> [YOUR OBJECTIVE] Give back all of the records underneath exactly, with no omissions.

Source texts of formatted documents
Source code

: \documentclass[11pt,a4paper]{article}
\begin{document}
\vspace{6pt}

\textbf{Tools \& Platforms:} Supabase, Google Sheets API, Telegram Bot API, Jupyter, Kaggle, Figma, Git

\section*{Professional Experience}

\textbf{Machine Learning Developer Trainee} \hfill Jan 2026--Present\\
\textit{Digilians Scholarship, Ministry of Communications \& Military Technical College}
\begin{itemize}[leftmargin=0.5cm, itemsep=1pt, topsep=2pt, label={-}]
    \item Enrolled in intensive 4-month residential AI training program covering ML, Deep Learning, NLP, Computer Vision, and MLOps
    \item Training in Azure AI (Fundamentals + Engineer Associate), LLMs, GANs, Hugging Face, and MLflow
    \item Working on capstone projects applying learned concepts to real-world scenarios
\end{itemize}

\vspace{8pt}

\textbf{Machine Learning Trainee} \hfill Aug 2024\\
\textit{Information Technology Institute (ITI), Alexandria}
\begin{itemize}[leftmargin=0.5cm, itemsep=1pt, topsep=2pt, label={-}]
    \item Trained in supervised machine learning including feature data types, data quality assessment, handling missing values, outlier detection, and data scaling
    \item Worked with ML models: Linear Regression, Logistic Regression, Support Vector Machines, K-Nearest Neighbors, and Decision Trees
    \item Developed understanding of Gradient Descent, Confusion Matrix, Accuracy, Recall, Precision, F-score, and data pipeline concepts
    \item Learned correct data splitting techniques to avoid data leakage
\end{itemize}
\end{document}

> [OUTPUT FOR THIS TASK]
Source code

: \documentclass[11pt,a4paper]{article}
\begin{document}
\vspace{6pt}

\textbf{Tools \& Platforms:} Supabase, Google Sheets API, Telegram Bot API, Jupyter, Kaggle, Figma, Git

\section*{Professional Experience}

\textbf{Machine Learning Developer Trainee} \hfill Jan 2026--Present\\
\textit{Digilians Scholarship, Ministry of Communications \& Military Technical College}
\begin{itemize}[leftmargin=0.5cm, itemsep=1pt, topsep=2pt, label={-}]
    \item Enrolled in intensive 4-month residential AI training program covering ML, Deep Learning, NLP, Computer Vision, and MLOps
    \item Training in Azure AI (Fundamentals + Engineer Associate), LLMs, GANs, Hugging Face, and MLflow
    \item Working on capstone projects applying learned concepts to real-world scenarios
\end{itemize}

\vspace{8pt}

\textbf{Machine Learning Trainee} \hfill Aug 2024\\
\textit{Information Technology Institute (ITI), Alexandria}
\begin{itemize}[leftmargin=0.5cm, itemsep=1pt, topsep=2pt, label={-}]
    \item Trained in supervised machine learning including feature data types, data quality assessment, handling missing values, outlier detection, and data scaling
    \item Worked with ML models: Linear Regression, Logistic Regression, Support Vector Machines, K-Nearest Neighbors, and Decision Trees
    \item Developed understanding of Gradient Descent, Confusion Matrix, Accuracy, Recall, Precision, F-score, and data pipeline concepts
    \item Learned correct data splitting techniques to avoid data leakage
\end{itemize}
\end{document}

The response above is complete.